(Data supplied)

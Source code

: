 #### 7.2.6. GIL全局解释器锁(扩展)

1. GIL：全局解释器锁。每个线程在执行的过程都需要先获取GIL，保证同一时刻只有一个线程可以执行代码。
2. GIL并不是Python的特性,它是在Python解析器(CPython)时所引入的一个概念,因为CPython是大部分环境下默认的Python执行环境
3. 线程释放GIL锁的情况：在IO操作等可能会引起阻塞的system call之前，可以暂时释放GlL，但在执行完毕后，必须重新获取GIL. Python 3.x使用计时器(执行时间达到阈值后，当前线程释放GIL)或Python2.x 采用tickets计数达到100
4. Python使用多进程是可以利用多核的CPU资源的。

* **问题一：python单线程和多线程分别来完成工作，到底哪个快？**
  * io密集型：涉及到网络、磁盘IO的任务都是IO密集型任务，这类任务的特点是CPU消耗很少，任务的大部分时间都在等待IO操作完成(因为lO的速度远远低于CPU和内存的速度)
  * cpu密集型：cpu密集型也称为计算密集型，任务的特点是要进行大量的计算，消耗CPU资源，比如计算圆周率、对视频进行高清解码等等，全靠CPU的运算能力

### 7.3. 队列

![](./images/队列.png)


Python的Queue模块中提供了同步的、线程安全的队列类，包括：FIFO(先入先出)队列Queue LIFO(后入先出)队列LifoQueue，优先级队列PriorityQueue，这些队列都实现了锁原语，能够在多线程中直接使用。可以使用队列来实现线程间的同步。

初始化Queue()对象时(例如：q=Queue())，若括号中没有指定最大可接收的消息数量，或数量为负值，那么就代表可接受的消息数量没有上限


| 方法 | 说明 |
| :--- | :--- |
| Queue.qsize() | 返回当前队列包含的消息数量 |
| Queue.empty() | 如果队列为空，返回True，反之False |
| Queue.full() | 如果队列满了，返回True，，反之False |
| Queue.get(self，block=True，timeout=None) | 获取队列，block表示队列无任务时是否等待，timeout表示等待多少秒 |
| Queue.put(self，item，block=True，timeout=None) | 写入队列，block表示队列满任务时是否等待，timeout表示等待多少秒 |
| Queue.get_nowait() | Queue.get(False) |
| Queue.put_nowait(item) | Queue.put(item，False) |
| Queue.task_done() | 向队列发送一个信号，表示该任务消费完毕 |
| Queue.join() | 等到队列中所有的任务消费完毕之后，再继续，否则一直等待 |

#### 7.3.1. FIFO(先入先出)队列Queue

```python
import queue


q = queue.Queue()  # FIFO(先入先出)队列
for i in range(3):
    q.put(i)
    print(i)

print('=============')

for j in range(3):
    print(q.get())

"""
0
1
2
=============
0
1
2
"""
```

(End Data supplied)

Please write out exactly the line containing "Queue.task_done() | 向队列发送一个信号，表示该任务消费完毕 |" and every line after it through the end of the records, nothing more.

--- Answer ---
| Queue.task_done() | 向队列发送一个信号，表示该任务消费完毕 |
| Queue.join() | 等到队列中所有的任务消费完毕之后，再继续，否则一直等待 |

#### 7.3.1. FIFO(先入先出)队列Queue

```python
import queue


q = queue.Queue()  # FIFO(先入先出)队列
for i in range(3):
    q.put(i)
    print(i)

print('=============')

for j in range(3):
    print(q.get())

"""
0
1
2
=============
0
1
2
"""
```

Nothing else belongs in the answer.